Inside we are laughing
At times it takes members of Irish ‘man-group’ Boyzone to truly reflect what it feels like to play online games with random people. I remember Ronan Keating’s cover version:
The smile on your face lets me know that you’ll heal me (rather than yourself)
There's a truth in your eyes saying you'll never leave me (to be eviscerated by the undead hordes)
The touch of your hand says you'll catch me whenever I fall (off the side of a building)
You say it best, when you say nothing at all.
Ronan may have believed he was singing about the silence between lovers, but personally I think he was singing about the silence between players online. In most games, a lobby full of “no-mics” leads to a poor game, but this is not the case with Left 4 Dead 2. A game so well designed that it can be played co-operatively in complete silence.
Four silent strangers and a massive hand
Over the past few years I have developed a Friends List full of preferred co-op partners. These are my regular gaming pals; they own the same games as me, have the same attitude and can be genuinely considered friends. Online we talk about everything from the game we are playing, to sports, TV, film and many other things in between.
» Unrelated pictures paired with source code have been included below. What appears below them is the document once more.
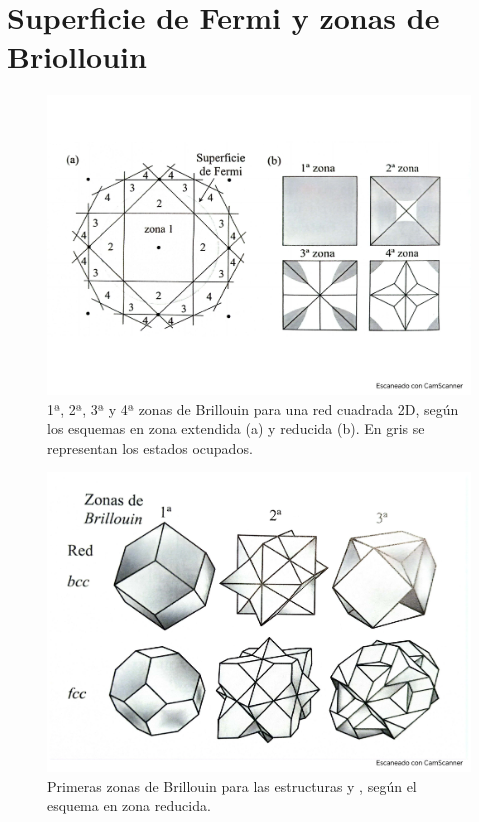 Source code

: \section{Superficie de Fermi y zonas de Briollouin}
\begin{figure}[h!] \centering
    \includegraphics[scale=0.5]{Cuerpo/Ch_07/Fotos libro 7.pdf}
    \caption{1ª, 2ª, 3ª y 4ª zonas de Brillouin para una red cuadrada 2D, según los esquemas en zona extendida (a) y reducida (b). En gris se representan los estados ocupados.}
    \label{Fig:07-07}
\end{figure}    
\begin{figure}[h!] \centering
    \includegraphics[scale=0.5]{Cuerpo/Ch_07/Fotos libro 8.pdf}
    \caption{Primeras zonas de Brillouin para las estructuras \bcc y \fcc, según el esquema en zona reducida.}
    \label{Fig:07-08}
\end{figure}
We are not in the habit of shouting racial or sexual insults at one another. I find this sort of discussion is mostly found when playing with the great unwashed of Xbox Live – the 12 year old with the potty mouth, or the racist who would be arrested if he spoke that way in the street. These reprobates multiply when playing competitive games, but can still be found in the co-op arena. These people are a vocal minority ruining the online experience for the many decent people; their annoying nature has led to many players deciding to play without their headphones or microphones.
Without communication co-op gaming is far tougher; try creating a coherent building strategy in Red Alert 3 without communication, or figuring out where anyone is in Duke Nukem 3D. Communication is key, but what do you do when communication has broken down? You hire the genius programmers at Valve to create a game that can be played within the Sound of Silence.
For a recent experiment, Mad Professor BaPenguin of Co-Optimus Labs tasked us to play co-op with random strangers. This is one step up from the time he asked us all to grow beards as a homage, or the time we were made to create new Co-Optimus T-Shirt designs by only using the content of our bins (my Billy montage made from banana peels and tea-bags won the runner up prize). The game I chose was Left 4 Dead 2, possibly the greatest co-op series of this generation.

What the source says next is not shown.